Overall, U.S. retail sales dropped 1.5 percent in September. According to the Commerce Department, car sales dropped 10.4 percent after the incentives to trade in older vehicles for new, more efficient ones were phased out.
Excluding autos, other retail sales in September were better than analysts expected, rising 0.5 percent. That marks the fourth such increase in five months and is leading some economists to think that a revival of consumer spending has helped the economy begin to grow again.
“There’s solidity, or new strength, in all discretionary spending categories,” said Pierre Ellis, senior economist at Decision Economics in New York, as quoted by Reuters. “We evidently have hit the bedrock level of consumer spending and can even see a little bit of normalcy going forward.”
September’s sales numbers were boosted by back-to-school spending and furniture and home furnishing sales, which were the highest since January 2007.

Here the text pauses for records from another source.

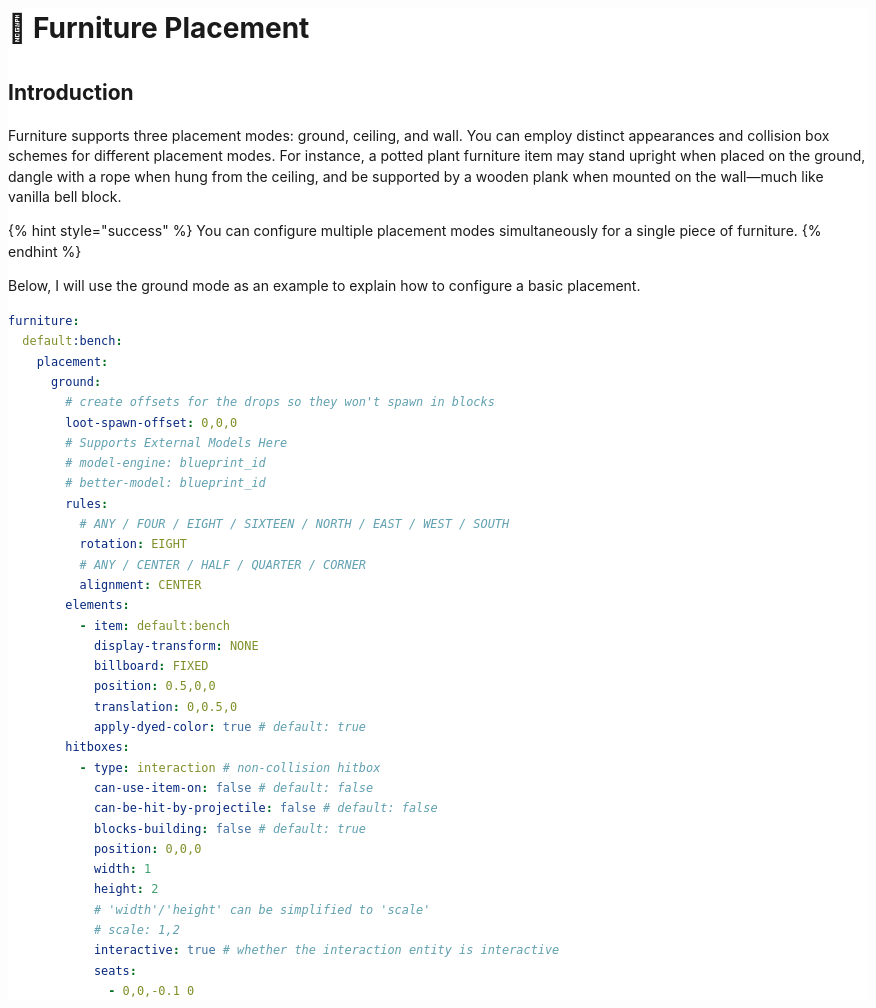 # 📍 Furniture Placement

## Introduction

Furniture supports three placement modes: ground, ceiling, and wall. You can employ distinct appearances and collision box schemes for different placement modes. For instance, a potted plant furniture item may stand upright when placed on the ground, dangle with a rope when hung from the ceiling, and be supported by a wooden plank when mounted on the wall—much like vanilla bell block.

{% hint style="success" %}
You can configure multiple placement modes simultaneously for a single piece of furniture.
{% endhint %}

Below, I will use the ground mode as an example to explain how to configure a basic placement.

```yaml
furniture:
  default:bench:
    placement:
      ground:
        # create offsets for the drops so they won't spawn in blocks
        loot-spawn-offset: 0,0,0
        # Supports External Models Here
        # model-engine: blueprint_id
        # better-model: blueprint_id
        rules:
          # ANY / FOUR / EIGHT / SIXTEEN / NORTH / EAST / WEST / SOUTH
          rotation: EIGHT
          # ANY / CENTER / HALF / QUARTER / CORNER
          alignment: CENTER
        elements:
          - item: default:bench
            display-transform: NONE
            billboard: FIXED
            position: 0.5,0,0
            translation: 0,0.5,0
            apply-dyed-color: true # default: true
        hitboxes:
          - type: interaction # non-collision hitbox
            can-use-item-on: false # default: false
            can-be-hit-by-projectile: false # default: false
            blocks-building: false # default: true
            position: 0,0,0
            width: 1
            height: 2
            # 'width'/'height' can be simplified to 'scale'
            # scale: 1,2 
            interactive: true # whether the interaction entity is interactive
            seats:
              - 0,0,-0.1 0
```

Economists monitor consumer demand — which makes up 60 to 70 percent of economic activity in the U.S. — to gauge whether it could help the country emerge from a recession. A 9.8 percent national unemployment rate and restricted credit, however, could still stall a speedy recovery.
The gross domestic product, a basic measure of country’s overall economic performance, may be growing in the second half of the year, analysts believe, according to the Associated Press.
Another Commerce Department report found that business inventories dropped 1.5 percent in August, marking the 13th consecutive month of decline and signaling that businesses are still cutting back stocks of unsold goods to match with weak demand.
Inventories factor into changes in the gross domestic product within a business cycle. After a year of inventory cuts that have left shelves emptier, businesses may begin to increase production again, giving a boost to the economy, according to the AP.